Abstract

Mass spectrometry has emerged as a core technology for high throughput proteomics profiling. It has enormous potential in biomedical research. However, the complexity of the data poses new statistical challenges for the analysis. Statistical methods and software developments for analyzing proteomic data are likely to continue to be a major area of research in the coming years.

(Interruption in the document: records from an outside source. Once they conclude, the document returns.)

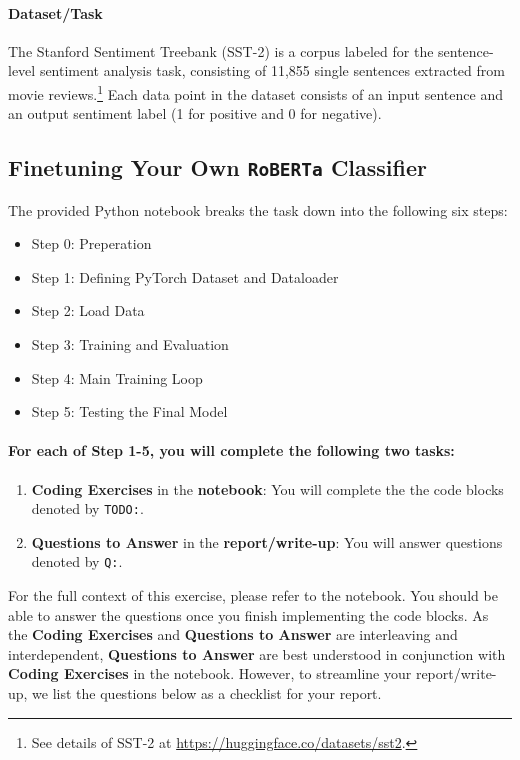 \documentclass{article}
\newcommand{\sst}{SST-2\xspace}
\begin{document}
\paragraph{Dataset/Task}
The Stanford Sentiment Treebank (\sst) is a corpus labeled for the
sentence-level sentiment analysis task, consisting of 11,855 single sentences
extracted from movie reviews.\footnote{See details of SST-2 at
\url{https://huggingface.co/datasets/sst2}.} Each data point in the dataset
consists of an input sentence and an output sentiment label (1 for positive and
0 for negative).

\subsection{Finetuning Your Own \texttt{RoBERTa} Classifier}

The provided Python notebook breaks the task down into the following six steps:

\begin{itemize}
    \item Step 0: Preperation
    \item Step 1: Defining PyTorch Dataset and Dataloader
    \item Step 2: Load Data
    \item Step 3: Training and Evaluation
    \item Step 4: Main Training Loop
    \item Step 5: Testing the Final Model
\end{itemize}

\paragraph{For each of Step 1-5, you will complete the following two tasks:}

\begin{enumerate}
    \item \textbf{Coding Exercises} in the \textbf{notebook}: You will complete
    the the code blocks denoted by \texttt{TODO:}.
    \item \textbf{Questions to Answer} in the \textbf{report/write-up}: You will
    answer questions denoted by \texttt{Q:}.
\end{enumerate}

For the full context of this exercise, please refer to the notebook. You should
be able to answer the questions once you finish implementing the code blocks. As
the \textbf{Coding Exercises} and \textbf{Questions to Answer} are interleaving
and interdependent, \textbf{Questions to Answer} are best understood in
conjunction with \textbf{Coding Exercises} in the notebook. However, to
streamline your report/write-up, we list the questions below as a checklist for
your report.
\end{document}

In this paper, a novel statistical method for analyzing high dimensional MALDI-TOF mass-spectrometry data in proteomic research is proposed. The chemical knowledge regarding isotopic distribution of the peptide molecules along with quantitative modeling is used to detect chemically valuable peaks from each spectrum. More specifically, a mixture of location-shifted Poisson distribution is fitted to the deamidated isotopic distribution of a peptide molecule. Maximum likelihood estimation by the expectation-maximization (EM) technique is used to estimate the parameters of the distribution. A formal statistical test is then constructed to determine whether a cluster of consecutive features (intensity values) in a mass spectrum corresponds with a true isotropic pattern. Thus, the monoisotopic peaks in an individual spectrum are identified. Performance of our method is examined through extensive simulations. We also provide a numerical illustration of our method with a real dataset and compare it with an existing method of peak detection. External biochemical validation of our detected peaks is provided.

Keywords:

Mass Spectrometry, Proteomics, Peaks, Isotopic Distribution, Location-shifted Poisson, Monoisotopic Peaks.